O sargento Eduardo Abner Pereira de Oliveira da Polícia Militar de Minas Gerais foi preso em flagrante na noite desta segunda-feira (20/07), após levar a esposa, a capitã Michele Leão Azevedo, já morta ao Hospital Odilon Behrens, na Região Noroeste de Belo Horizonte.
Após suspeitas da equipe médica, o sargento foi considerado o principal suspeito da morte de Michele.
Segundo informações do portal G1, a equipe médica identificou “múltiplas lesões pelo corpo da capitã, entre elas traumatismo craniano, ferimentos nas pernas, hematomas, marcas lineares compatíveis com chicotadas e um corte de grandes proporções na região frontal da cabeça”.
Os médicos estimaram que a morte teria ocorrido entre 4 e 6 horas antes da chegada ao hospital, por volta das 21h35.
Versão do suspeito
Em depoimento, o sargento Eduardo relatou que o casal havia recebido convidados em casa na noite anterior, com consumo de bebidas alcoólicas e comprimidos de ecstasy.
Depois que os convidados foram embora, segundo sua versão, o casal teria se envolvido em relações sexuais consensuais com práticas de dominação e agressões físicas mútuas.
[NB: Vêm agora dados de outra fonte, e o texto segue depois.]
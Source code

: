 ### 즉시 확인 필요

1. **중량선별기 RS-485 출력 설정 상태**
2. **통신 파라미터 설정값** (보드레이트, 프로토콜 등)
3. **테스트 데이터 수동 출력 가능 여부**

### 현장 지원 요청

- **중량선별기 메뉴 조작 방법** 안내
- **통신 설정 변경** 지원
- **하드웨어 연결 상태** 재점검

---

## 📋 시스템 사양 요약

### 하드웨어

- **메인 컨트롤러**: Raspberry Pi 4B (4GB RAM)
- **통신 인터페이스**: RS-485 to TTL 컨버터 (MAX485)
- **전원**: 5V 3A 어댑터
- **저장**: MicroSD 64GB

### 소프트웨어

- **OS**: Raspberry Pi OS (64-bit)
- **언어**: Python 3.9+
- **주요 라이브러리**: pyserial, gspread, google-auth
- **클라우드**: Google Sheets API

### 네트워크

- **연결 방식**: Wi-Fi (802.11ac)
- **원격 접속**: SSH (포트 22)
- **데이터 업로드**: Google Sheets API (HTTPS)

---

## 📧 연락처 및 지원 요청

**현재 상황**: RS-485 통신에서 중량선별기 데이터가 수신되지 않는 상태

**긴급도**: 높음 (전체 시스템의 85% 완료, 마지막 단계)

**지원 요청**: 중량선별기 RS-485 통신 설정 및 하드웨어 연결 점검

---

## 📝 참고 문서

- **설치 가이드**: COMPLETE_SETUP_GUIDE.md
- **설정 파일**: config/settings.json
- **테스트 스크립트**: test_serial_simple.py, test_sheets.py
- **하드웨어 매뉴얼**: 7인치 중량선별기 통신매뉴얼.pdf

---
Ele afirmou ainda que Michele teria sofrido uma queda na escada por volta do meio-dia, ocasionando o corte na cabeça. Segundo ele, prestou primeiros socorros, deu banho na esposa, conteve o sangramento e a deixou repousar. Somente por volta das 21h teria percebido que ela não respondia.
No hospital, o sargento foi visto descartando uma caixa metálica com comprimidos semelhantes a ecstasy na lixeira, conforme registrado no boletim de ocorrência.
O que a perícia encontrou
Durante a vistoria no apartamento do casal, os peritos localizaram no lixo do prédio um cabo de madeira quebrado, possivelmente usado como instrumento de agressão contra a vítima.
As roupas de cama foram recolhidas pelos investigadores; estavam lavadas e úmidas, ainda dentro da máquina de lavar. O corpo de Michele foi encaminhado ao Instituto Médico-Legal (IML) para necropsia, e a causa exata da morte depende do resultado do exame.
Relato da família
Na manhã de segunda-feira (20), a mãe de Michele aguardava um compromisso previamente combinado com a filha, que ligou para cancelar o encontro. Sem obter resposta às mensagens enviadas ao longo do dia, a mãe ficou sem notícias até a tragédia ser revelada.
Em depoimento, ela descreveu o relacionamento como abusivo e marcado por controle psicológico, com sucessivas separações e reconciliações ao longo dos últimos anos.
A Polícia Civil conduz as investigações do caso.